ISSUE:	Metrics graphs can show spikes, drops, gaps or missing data during upgrade to 6.1
Platforms affected:	All
Triggering condition:	Upgrade to 6.1
Details:	It is expected to see this behavior in metrics graphs in the ActiveScale GUI. These graphs will return to normal at the end of the upgrade.
Customer impact:	Distorted or incomplete metric graphs during upgrade
Rate of occurrence:	High - Always during upgrade to 6.1
Workaround:	No action required as long as the system is upgrading. Contact Quantum Support if the metrics graphs don’t return to normal after upgrade.

ISSUE:	External Prometheus and Grafana show incomplete metrics after upgrade to 6.1
Platforms affected:	All
Triggering condition:	Upgrade to 6.1 of a scaled out deployment. Customer uses external Prometheus and Grafana to collect and view ActiveScale metrics.
Details:	It is expected that upgrading scaled out deployments to 6.1 will cause metrics that are being scraped directly from ActiveScale to be incomplete. Visual impact includes graphs suddenly dropping or spiking, and dashboards suddenly displaying less metrics.
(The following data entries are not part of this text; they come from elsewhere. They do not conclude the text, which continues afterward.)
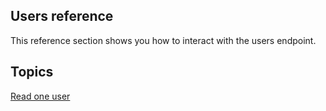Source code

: ## Users reference

This reference section shows you how to interact with the users endpoint. 

## Topics

[Read one user](/read-one-user.md)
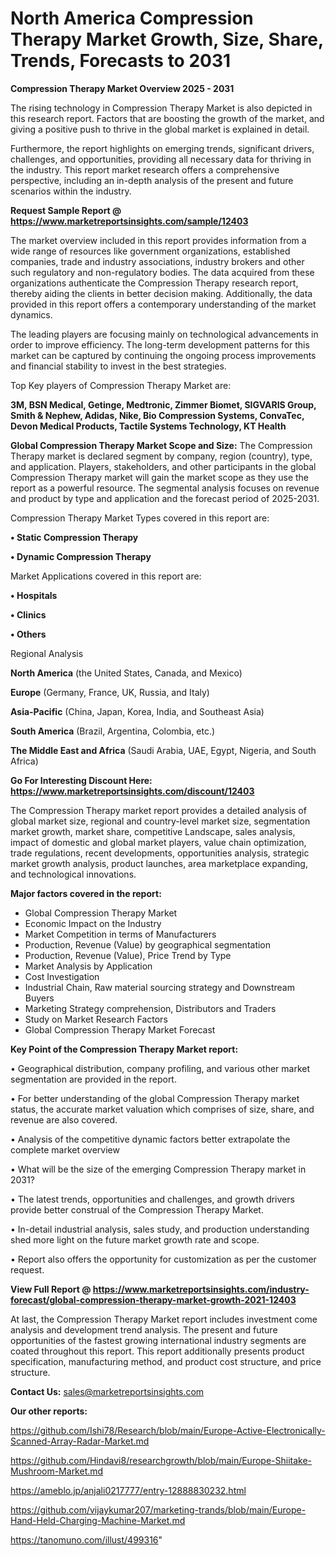# North America Compression Therapy Market Growth, Size, Share, Trends, Forecasts to 2031

<Strong> Compression Therapy Market Overview 2025 - 2031</strong>

The rising technology in Compression Therapy Market is also depicted in this research report. Factors that are boosting the growth of the market, and giving a positive push to thrive in the global market is explained in detail.

Furthermore, the report highlights on emerging trends, significant drivers, challenges, and opportunities, providing all necessary data for thriving in the industry. This report market research offers a comprehensive perspective, including an in-depth analysis of the present and future scenarios within the industry.

<strong>Request Sample Report @ <a href=https://www.marketreportsinsights.com/sample/12403>https://www.marketreportsinsights.com/sample/12403</a></strong>

The market overview included in this report provides information from a wide range of resources like government organizations, established companies, trade and industry associations, industry brokers and other such regulatory and non-regulatory bodies. The data acquired from these organizations authenticate the Compression Therapy research report, thereby aiding the clients in better decision making. Additionally, the data provided in this report offers a contemporary understanding of the market dynamics.

The leading players are focusing mainly on technological advancements in order to improve efficiency. The long-term development patterns for this market can be captured by continuing the ongoing process improvements and financial stability to invest in the best strategies.

Top Key players of Compression Therapy Market are:

<strong>3M, BSN Medical, Getinge, Medtronic, Zimmer Biomet, SIGVARIS Group, Smith & Nephew, Adidas, Nike, Bio Compression Systems, ConvaTec, Devon Medical Products, Tactile Systems Technology, KT Health</strong>

<strong><b>Global Compression Therapy Market Scope and Size:</b></strong>
The Compression Therapy market is declared segment by company, region (country), type, and application. Players, stakeholders, and other participants in the global Compression Therapy market will gain the market scope as they use the report as a powerful resource. The segmental analysis focuses on revenue and product by type and application and the forecast period of 2025-2031.

Compression Therapy Market Types covered in this report are:

<strong>• Static Compression Therapy

• Dynamic Compression Therapy</strong>

Market Applications covered in this report are:

<strong>• Hospitals

• Clinics

• Others</strong> 

Regional Analysis

<strong>North America</strong> (the United States, Canada, and Mexico)

<strong>Europe</strong> (Germany, France, UK, Russia, and Italy)

<strong>Asia-Pacific</strong> (China, Japan, Korea, India, and Southeast Asia)

<strong>South America</strong> (Brazil, Argentina, Colombia, etc.)

<strong>The Middle East and Africa</strong> (Saudi Arabia, UAE, Egypt, Nigeria, and South Africa)

<strong>Go For Interesting Discount Here: <a href=https://www.marketreportsinsights.com/discount/12403>https://www.marketreportsinsights.com/discount/12403</a></strong>

The Compression Therapy market report provides a detailed analysis of global market size, regional and country-level market size, segmentation market growth, market share, competitive Landscape, sales analysis, impact of domestic and global market players, value chain optimization, trade regulations, recent developments, opportunities analysis, strategic market growth analysis, product launches, area marketplace expanding, and technological innovations.

<strong><b>Major factors covered in the report:</b></strong>
<ul>
  <li>Global Compression Therapy Market </li>
  <li>Economic Impact on the Industry</li>
  <li>Market Competition in terms of Manufacturers</li>
  <li>Production, Revenue (Value) by geographical segmentation</li>
  <li>Production, Revenue (Value), Price Trend by Type</li>
  <li>Market Analysis by Application</li>
  <li>Cost Investigation</li>
  <li>Industrial Chain, Raw material sourcing strategy and Downstream Buyers</li>
  <li>Marketing Strategy comprehension, Distributors and Traders</li>
  <li>Study on Market Research Factors</li>
  <li>Global Compression Therapy Market Forecast</li>
</ul>

<strong><b>Key Point of the Compression Therapy Market report:</b></strong>

• Geographical distribution, company profiling, and various other market segmentation are provided in the report.

• For better understanding of the global Compression Therapy market status, the accurate market valuation which comprises of size, share, and revenue are also covered.

• Analysis of the competitive dynamic factors better extrapolate the complete market overview

• What will be the size of the emerging Compression Therapy market in 2031?

• The latest trends, opportunities and challenges, and growth drivers provide better construal of the Compression Therapy Market.

• In-detail industrial analysis, sales study, and production understanding shed more light on the future market growth rate and scope.

• Report also offers the opportunity for customization as per the customer request.

<strong><b>View Full Report @ <a href=https://www.marketreportsinsights.com/industry-forecast/global-compression-therapy-market-growth-2021-12403>https://www.marketreportsinsights.com/industry-forecast/global-compression-therapy-market-growth-2021-12403</a></b></strong>


At last, the Compression Therapy Market report includes investment come analysis and development trend analysis. The present and future opportunities of the fastest growing international industry segments are coated throughout this report. This report additionally presents product specification, manufacturing method, and product cost structure, and price structure.

<strong>Contact Us:</strong>
sales@marketreportsinsights.com

<strong>Our other reports:</strong>

<a href=https://github.com/Ishi78/Research/blob/main/Europe-Active-Electronically-Scanned-Array-Radar-Market.md>https://github.com/Ishi78/Research/blob/main/Europe-Active-Electronically-Scanned-Array-Radar-Market.md</a>

<a href=https://github.com/Hindavi8/researchgrowth/blob/main/Europe-Shiitake-Mushroom-Market.md>https://github.com/Hindavi8/researchgrowth/blob/main/Europe-Shiitake-Mushroom-Market.md</a>

<a href=https://ameblo.jp/anjali0217777/entry-12888830232.html>https://ameblo.jp/anjali0217777/entry-12888830232.html</a>

<a href=https://github.com/vijaykumar207/marketing-trands/blob/main/Europe-Hand-Held-Charging-Machine-Market.md>https://github.com/vijaykumar207/marketing-trands/blob/main/Europe-Hand-Held-Charging-Machine-Market.md</a>

<a href=https://tanomuno.com/illust/499316>https://tanomuno.com/illust/499316</a>"
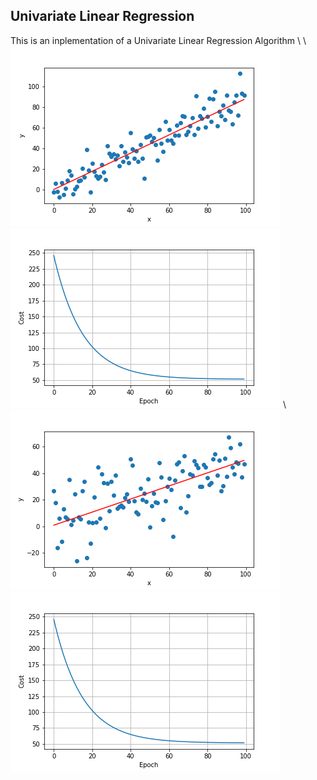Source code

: ## Univariate Linear Regression 
This is an inplementation of a Univariate Linear Regression Algorithm \ 
\ 
![title](Images/Example1.png)
![title](Images/Cost1.png)
\ 
![title](Images/Example2.png)
![title](Images/Cost1.png)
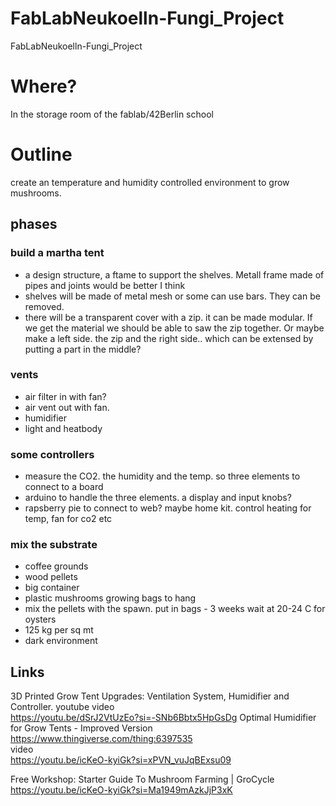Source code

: # FabLabNeukoelln-Fungi_Project
FabLabNeukoelln-Fungi_Project

# Where?
In the storage room of the fablab/42Berlin school

# Outline
create an temperature and humidity controlled environment to grow mushrooms.

## phases
### build a martha tent 
- a design structure, a ftame to support the shelves. Metall frame made of pipes and joints would be better I think
- shelves will be made of metal mesh or some can use bars. They can be removed.
- there will be a transparent cover with a zip. it can be made modular. If we get the material we should be able to
  saw the zip together. Or maybe make a left side. the zip and the right side.. which can be extensed by putting a part in the middle?

### vents
- air filter in with fan?
- air vent out with fan.
- humidifier
- light and heatbody

### some controllers
- measure the CO2. the humidity and the temp. so three elements to connect to a board
- arduino to handle the three elements. a display and input knobs?
- rapsberry pie to connect to web? maybe home kit. control heating for temp, fan for co2 etc 

### mix the substrate
- coffee grounds
- wood pellets
- big container
- plastic mushrooms growing bags to hang 
- mix the pellets with the spawn. put in bags - 3 weeks wait at 20-24 C for oysters
- 125 kg per sq mt
- dark environment

## Links  
3D Printed Grow Tent Upgrades: Ventilation System, Humidifier and Controller. youtube video  
https://youtu.be/dSrJ2VtUzEo?si=-SNb6Bbtx5HpGsDg
Optimal Humidifier for Grow Tents - Improved Version  
https://www.thingiverse.com/thing:6397535  
video  
https://youtu.be/icKeO-kyiGk?si=xPVN_vuJqBExsu09  

Free Workshop: Starter Guide To Mushroom Farming | GroCycle 
https://youtu.be/icKeO-kyiGk?si=Ma1949mAzkJjP3xK
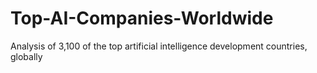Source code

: # Top-AI-Companies-Worldwide
Analysis of 3,100 of the top artificial intelligence development countries, globally
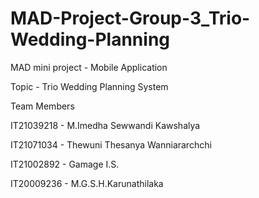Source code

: # MAD-Project-Group-3_Trio-Wedding-Planning

MAD mini project - Mobile Application

Topic - Trio Wedding Planning System

Team Members

IT21039218 - M.Imedha Sewwandi Kawshalya

IT21071034 - Thewuni Thesanya Wanniararchchi

IT21002892 - Gamage I.S.

IT20009236 - M.G.S.H.Karunathilaka
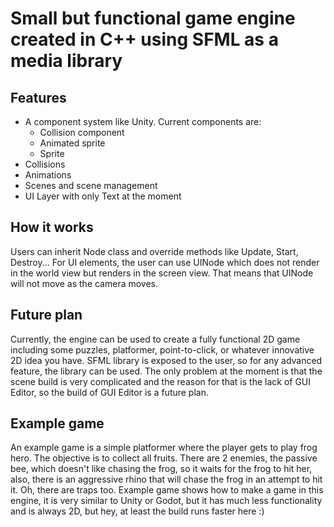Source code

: # Small but functional game engine created in C++ using SFML as a media library

## Features

 - A component system like Unity. Current components are:
   - Collision component
   - Animated sprite
   - Sprite
 - Collisions
 - Animations
 - Scenes and scene management
 - UI Layer with only Text at the moment

## How it works

Users can inherit Node class and override methods like Update, Start, Destroy... For UI elements, the user can use UINode which does not render in the world view but renders in the screen view. That means that UINode will not move as the camera moves. 

## Future plan

Currently, the engine can be used to create a fully functional 2D game including some puzzles, platformer, point-to-click, or whatever innovative 2D idea you have. SFML library is exposed to the user, so for any advanced feature, the library can be used. The only problem at the moment is that the scene build is very complicated and the reason for that is the lack of GUI Editor, so the build of GUI Editor is a future plan.

## Example game

An example game is a simple platformer where the player gets to play frog hero. The objective is to collect all fruits. There are 2 enemies, the passive bee, which doesn't like chasing the frog, so it waits for the frog to hit her, also, there is an aggressive rhino that will chase the frog in an attempt to hit it. Oh, there are traps too. 
Example game shows how to make a game in this engine, it is very similar to Unity or Godot, but it has much less functionality and is always 2D, but hey, at least the build runs faster here :)
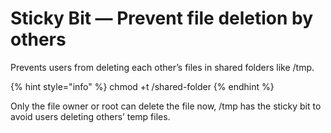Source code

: # Sticky Bit — Prevent file deletion by others

Prevents users from deleting each other’s files in shared folders like /tmp.

{% hint style="info" %}
chmod +t /shared-folder
{% endhint %}

Only the file owner or root can delete the file now, /tmp has the sticky bit to avoid users deleting others’ temp files.
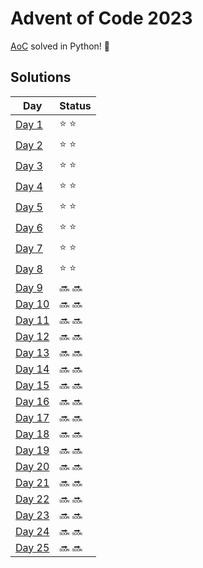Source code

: # Advent of Code 2023

[AoC](https://adventofcode.com/2023) solved in Python! :snake:

## Solutions
| Day | Status |
| --- | ------ |
| [Day 1](https://github.com/unthrived/advent-of-code-2023/blob/main/src/day01.py) | :star: :star: |
| [Day 2](https://github.com/unthrived/advent-of-code-2023/blob/main/src/day02.py) | :star: :star: |
| [Day 3](https://github.com/unthrived/advent-of-code-2023/blob/main/src/day03.py) | :star: :star: |
| [Day 4](https://github.com/unthrived/advent-of-code-2023/blob/main/src/day04.py) | :star: :star: |
| [Day 5](https://github.com/unthrived/advent-of-code-2023/blob/main/src/day05.py) | :star: :star: |
| [Day 6](https://github.com/unthrived/advent-of-code-2023/blob/main/src/day06.py) | :star: :star: |
| [Day 7](https://github.com/unthrived/advent-of-code-2023/blob/main/src/day07.py) | :star: :star: |
| [Day 8](https://github.com/unthrived/advent-of-code-2023/blob/main/src/day08.py) | :star: :star: |
| [Day 9](https://github.com/unthrived/advent-of-code-2023/blob/main/src/day09.py) | :soon: :soon: |
| [Day 10](https://github.com/unthrived/advent-of-code-2023/blob/main/src/day10.py) | :soon: :soon: |
| [Day 11](https://github.com/unthrived/advent-of-code-2023/blob/main/src/day11.py) | :soon: :soon: |
| [Day 12](https://github.com/unthrived/advent-of-code-2023/blob/main/src/day12.py) | :soon: :soon: |
| [Day 13](https://github.com/unthrived/advent-of-code-2023/blob/main/src/day13.py) | :soon: :soon: |
| [Day 14](https://github.com/unthrived/advent-of-code-2023/blob/main/src/day14.py) | :soon: :soon: |
| [Day 15](https://github.com/unthrived/advent-of-code-2023/blob/main/src/day15.py) | :soon: :soon: |
| [Day 16](https://github.com/unthrived/advent-of-code-2023/blob/main/src/day16.py) | :soon: :soon: |
| [Day 17](https://github.com/unthrived/advent-of-code-2023/blob/main/src/day17.py) | :soon: :soon: |
| [Day 18](https://github.com/unthrived/advent-of-code-2023/blob/main/src/day18.py) | :soon: :soon: |
| [Day 19](https://github.com/unthrived/advent-of-code-2023/blob/main/src/day19.py) | :soon: :soon: |
| [Day 20](https://github.com/unthrived/advent-of-code-2023/blob/main/src/day20.py) | :soon: :soon: |
| [Day 21](https://github.com/unthrived/advent-of-code-2023/blob/main/src/day21.py) | :soon: :soon: |
| [Day 22](https://github.com/unthrived/advent-of-code-2023/blob/main/src/day22.py) | :soon: :soon: |
| [Day 23](https://github.com/unthrived/advent-of-code-2023/blob/main/src/day23.py) | :soon: :soon: |
| [Day 24](https://github.com/unthrived/advent-of-code-2023/blob/main/src/day24.py) | :soon: :soon: |
| [Day 25](https://github.com/unthrived/advent-of-code-2023/blob/main/src/day25.py) | :soon: :soon: |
Historical metrics are not impacted, only newly collected metrics. A change in configuration of the external Prometheus and/or Grafana is required, otherwise the graphs won’t recover.
Customer impact:	Newly collected ActiveScale metrics by an external Prometheus are incomplete and seem incorrect/incomplete after upgrade.
Rate of occurrence:	Always if triggering conditions are met.
Workaround:	Contact Quantum Support to update the configuration of the external Prometheus and Grafana.

ISSUE:	After replacement of a failed IOM, disks can be and remain in status NOTCONFIGURED
Platforms affected:	X100/X200 or other systems with JBOD only
Triggering condition:	IOM failure and replacement
Details:	An IOM failure will cause all disks in the JBOD to become NOTFOUND. Disk safety can lower due to the high amount of missing disks. Once the IOM is replaced, all NOTFOUND disks will become NOTCONFIGURED.
Customer impact:	During IOM Failure DISK_NOTFOUND event will be seen. There could be a lower disk safety due to the high amount of missing disks. After IOM replacement: No datapath impact. No functional impact. But the customer will see DISK_NOT_CONFIGURED events for each disk, 4 hours after the IOM replacement.
Rate of occurrence:	Low
Workaround:	Contact Support

ISSUE:	Services (Arakoon, dss, scaler, and so on) might remain down after the system comes back online after a power failure.
Platforms affected:	All
Triggering condition:	The system is running a task that involves machine reconfiguration (such as a disk replacement or network reconfiguration) and at the same time a power failure happens.
Details:
Customer impact:	None, because services are still running on some nodes.
Rate of occurrence:	Low
Workaround:	Contact Support

ISSUE:	COREDUMPS_FOUND events with signature “/var/crash/kdump_lock: empty” during upgrade to AS 6.3.
Platforms affected:	All
Triggering condition:	Upgrade to 6.3
Details:	It is possible that you get emails for COREDUMPS_FOUND events that occurred during upgrade to 6.3. These events will also be visible in the ActiveScale GUI. The signature of the event is “/var/crash/kdump_lock: empty”. These events are not harmful and can be ignored when these occur during the upgrade
Customer impact:	Customer receives 1 or more COREDUMPS_FOUND events.
Rate of occurrence:	Only during upgrade. They might also not occur at all.
Workaround:	These events will gradually auto resolve as the upgrade progresses and maybe some time after the upgrade has finished. After a while these should not occur anymore.

Unified Data Access

ISSUE:	The mount command fails if you have exported the same top level directory twice.
Platforms affected:	All
Triggering condition:	You created multiple NFS exports of the same top level directory, with different permissions or access types.
Details:	None
Customer impact:	None
Rate of occurrence:	Varies
Workaround:	If you export the same top level directory more than once with different permissions, specify a unique --tag value for each export. To mount the export, use its tag without the leading slash rather than its export name.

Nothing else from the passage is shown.